We used proton density images for the volumetric quantification of WML volume on a workstation (Sparc 5; SUN, Palo Alto, CA). One reader identified lesions on the registered images, and then determined the areas of the lesions using home-developed software (Show_Images, version 3.6.1) in the native domain to avoid artificial enlargement of lesion areas due to reslicing. We used a seed growing method to determine WML areas on each slice for periventricular WML (frontal caps, lateral bands, occipital caps), and subcortical WML (frontal, parietal, temporal, and occipital).17 WML areas were not recorded separately for the right and left hemisphere. By summing the areas of each slice multiplied by the interslice distance, we calculated total WML volumes for the different regions. The volumetric assessments were performed twice, with an interval of 6 months, and the mean value of the two assessments was used in the analyses. The intraclass correlation coefficients reflecting the intrarater agreement for the baseline assessment were 0.84 for periventricular and 0.97 for subcortical WML volume, with a SD of the difference between the two ratings of 1.4 mL for periventricular and 0.86 mL for subcortical WML.18
Data analysis.
For the volumetric assessment, change in WML volume was calculated by subtracting the baseline WML volume from the follow-up volume.19 Pearson’s correlation coefficient was used to assess the relation between baseline WML severity and WML change in the periventricular and subcortical region. For the visual rating scales (Fazekas scale, Scheltens scale, RSS scale), change in WML score was calculated by subtracting the baseline from the follow-up rating for each rater separately. Progression on the visual rating scales was defined as an increase of 1 point or more on the scale. We made scatter plots to visualize the relation between the change in WML assessed with the volumetric method (in mL), and the visual rating scales. Furthermore, we assessed concordance between visual scales and volumetrics by the nonparametric Spearman’s rho. Spearman’s rho values of 0 were considered no relationship between the variables; values equal to 1 were considered to reflect perfect correlation. We quantified the interobserver agreement on the visual rating scales with intraclass correlation coefficients. The intraclass correlation coefficient is the biologic variation between participants divided by the sum of the variation between participants and the rater variation. We estimated the possible bias in the visual ratings that may have been introduced by being aware which were the baseline and follow-up images. Bias was expressed as the mean difference in scores on the WML change scale between not-blinded ratings and blinded ratings.18 Furthermore, we assessed the 95% limits of agreement between the not-blinded and blinded method.
Results.
WML severity at baseline and change.
The median WML volumes as assessed with the volumetric method were 3.3 mL (range 1.6 to 10.4) at baseline and 0.7 mL (range −2.1 to 6.7) increase for the periventricular region, and 0.2 mL at baseline (range 0 to 15.2) and 0.1 mL (range −0.4 to 3.5) increase for the subcortical region. Mean increase in the periventricular region was 1.4 (SD 2.2) and in the subcortical region 0.5 (SD 0.9). This corresponds to a mean WML increase at a rate of 0.42 mL per year in the periventricular region and 0.15 mL per year in the subcortical region. figure 1 shows an example of WML progression in the periventricular and subcortical region.

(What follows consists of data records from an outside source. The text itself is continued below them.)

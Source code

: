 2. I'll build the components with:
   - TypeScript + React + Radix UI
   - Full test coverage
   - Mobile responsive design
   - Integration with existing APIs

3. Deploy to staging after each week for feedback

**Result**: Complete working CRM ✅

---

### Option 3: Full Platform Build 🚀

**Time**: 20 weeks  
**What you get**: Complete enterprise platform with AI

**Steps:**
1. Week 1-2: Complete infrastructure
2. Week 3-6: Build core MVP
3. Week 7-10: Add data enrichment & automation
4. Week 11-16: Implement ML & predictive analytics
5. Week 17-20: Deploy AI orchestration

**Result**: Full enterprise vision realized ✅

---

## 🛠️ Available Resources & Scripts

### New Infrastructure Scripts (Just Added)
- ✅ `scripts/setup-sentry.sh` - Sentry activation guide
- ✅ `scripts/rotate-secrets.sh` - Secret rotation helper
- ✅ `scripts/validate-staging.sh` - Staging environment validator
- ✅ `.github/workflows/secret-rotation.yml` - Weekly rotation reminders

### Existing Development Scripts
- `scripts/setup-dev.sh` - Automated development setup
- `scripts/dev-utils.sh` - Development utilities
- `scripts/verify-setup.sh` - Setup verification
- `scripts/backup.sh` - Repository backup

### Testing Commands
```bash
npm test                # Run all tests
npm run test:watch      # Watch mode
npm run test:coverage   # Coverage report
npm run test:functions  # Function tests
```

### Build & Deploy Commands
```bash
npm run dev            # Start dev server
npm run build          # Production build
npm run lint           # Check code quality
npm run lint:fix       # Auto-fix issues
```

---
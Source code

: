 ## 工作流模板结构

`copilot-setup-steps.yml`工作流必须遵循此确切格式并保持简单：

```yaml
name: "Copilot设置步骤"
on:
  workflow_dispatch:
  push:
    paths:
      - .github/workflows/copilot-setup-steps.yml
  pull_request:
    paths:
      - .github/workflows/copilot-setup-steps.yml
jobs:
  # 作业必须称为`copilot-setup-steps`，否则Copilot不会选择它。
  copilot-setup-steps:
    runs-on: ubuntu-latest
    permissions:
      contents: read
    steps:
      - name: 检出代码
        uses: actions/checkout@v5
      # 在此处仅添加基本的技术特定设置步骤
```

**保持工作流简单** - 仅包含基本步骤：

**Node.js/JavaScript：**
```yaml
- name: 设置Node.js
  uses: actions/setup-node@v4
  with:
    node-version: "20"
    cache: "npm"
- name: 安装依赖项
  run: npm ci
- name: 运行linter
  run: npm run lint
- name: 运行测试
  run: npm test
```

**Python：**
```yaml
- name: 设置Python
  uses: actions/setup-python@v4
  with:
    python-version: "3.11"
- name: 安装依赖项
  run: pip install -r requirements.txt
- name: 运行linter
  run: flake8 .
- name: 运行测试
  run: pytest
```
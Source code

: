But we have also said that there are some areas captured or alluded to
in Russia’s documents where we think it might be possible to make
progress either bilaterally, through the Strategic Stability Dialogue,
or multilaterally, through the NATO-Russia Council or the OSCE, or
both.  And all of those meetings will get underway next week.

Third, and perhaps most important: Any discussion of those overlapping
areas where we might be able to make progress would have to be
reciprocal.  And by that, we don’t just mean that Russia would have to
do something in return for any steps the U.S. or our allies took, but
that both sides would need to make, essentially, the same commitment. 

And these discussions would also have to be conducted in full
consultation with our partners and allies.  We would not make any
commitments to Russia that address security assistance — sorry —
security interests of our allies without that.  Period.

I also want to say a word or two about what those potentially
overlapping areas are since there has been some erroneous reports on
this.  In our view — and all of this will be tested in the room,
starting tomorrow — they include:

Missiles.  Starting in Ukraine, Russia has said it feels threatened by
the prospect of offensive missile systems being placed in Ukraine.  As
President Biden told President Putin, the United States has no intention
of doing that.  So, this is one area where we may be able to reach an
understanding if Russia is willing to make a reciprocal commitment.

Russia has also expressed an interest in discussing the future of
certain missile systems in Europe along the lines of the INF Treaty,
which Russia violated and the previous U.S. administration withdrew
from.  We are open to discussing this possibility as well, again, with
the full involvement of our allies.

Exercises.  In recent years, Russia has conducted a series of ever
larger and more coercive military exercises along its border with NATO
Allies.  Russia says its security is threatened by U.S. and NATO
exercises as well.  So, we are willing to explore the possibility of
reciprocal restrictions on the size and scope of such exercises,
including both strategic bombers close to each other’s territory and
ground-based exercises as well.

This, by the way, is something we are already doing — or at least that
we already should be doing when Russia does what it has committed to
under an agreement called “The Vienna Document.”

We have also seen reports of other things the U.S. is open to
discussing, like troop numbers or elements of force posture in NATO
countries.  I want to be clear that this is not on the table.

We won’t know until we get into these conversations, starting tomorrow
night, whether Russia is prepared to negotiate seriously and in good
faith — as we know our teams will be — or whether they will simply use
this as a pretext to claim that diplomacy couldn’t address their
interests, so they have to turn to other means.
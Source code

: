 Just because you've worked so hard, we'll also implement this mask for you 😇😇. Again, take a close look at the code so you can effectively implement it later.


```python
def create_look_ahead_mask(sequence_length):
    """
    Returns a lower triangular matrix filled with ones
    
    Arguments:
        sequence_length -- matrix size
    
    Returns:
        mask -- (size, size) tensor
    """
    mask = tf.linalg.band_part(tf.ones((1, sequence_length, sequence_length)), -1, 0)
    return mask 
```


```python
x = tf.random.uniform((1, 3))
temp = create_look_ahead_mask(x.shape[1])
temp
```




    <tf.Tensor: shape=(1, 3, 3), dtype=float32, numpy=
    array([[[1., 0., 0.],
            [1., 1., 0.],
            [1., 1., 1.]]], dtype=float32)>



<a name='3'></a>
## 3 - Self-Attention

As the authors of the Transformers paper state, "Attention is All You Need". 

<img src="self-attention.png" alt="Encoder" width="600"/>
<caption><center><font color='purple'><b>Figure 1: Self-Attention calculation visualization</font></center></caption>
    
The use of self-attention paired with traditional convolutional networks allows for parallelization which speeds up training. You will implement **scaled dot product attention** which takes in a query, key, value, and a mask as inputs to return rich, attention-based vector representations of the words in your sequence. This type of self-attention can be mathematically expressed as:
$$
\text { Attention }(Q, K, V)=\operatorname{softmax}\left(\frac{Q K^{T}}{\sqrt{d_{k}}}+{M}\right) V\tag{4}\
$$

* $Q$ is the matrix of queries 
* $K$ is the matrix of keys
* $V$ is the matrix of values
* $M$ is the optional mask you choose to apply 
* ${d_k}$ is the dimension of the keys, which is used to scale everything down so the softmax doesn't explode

Figure 1. White matter lesions (WML) progression in an 88-year-old woman who participated in our study. The composite shows a slice from the baseline study (left), and a corresponding slice from the follow-up study (right). After 3 1/2 years, WML progression has occurred (arrows) in the left and right occipital cap (periventricular region), extending into the parietal subcortical regions.
WML volumes at baseline were positively correlated with WML change (Pearson correlation coefficient 0.70, p = 0.001 for periventricular WML; 0.90, p < 0.001 for subcortical WML). Table 1 gives the WML severity at baseline and WML change as well as the number of participants with WML progression, as assessed with the different visual rating scales for the four raters. Several methods showed on average an increase in WML in both the periventricular and subcortical region, but the number of participants showing progression varied largely between the different methods applied.
Table 1 WML severity at baseline, change, and number of participants with progression for the four visual rating scales and for the four raters
Correlation between volumetric assessment and visual rating scales.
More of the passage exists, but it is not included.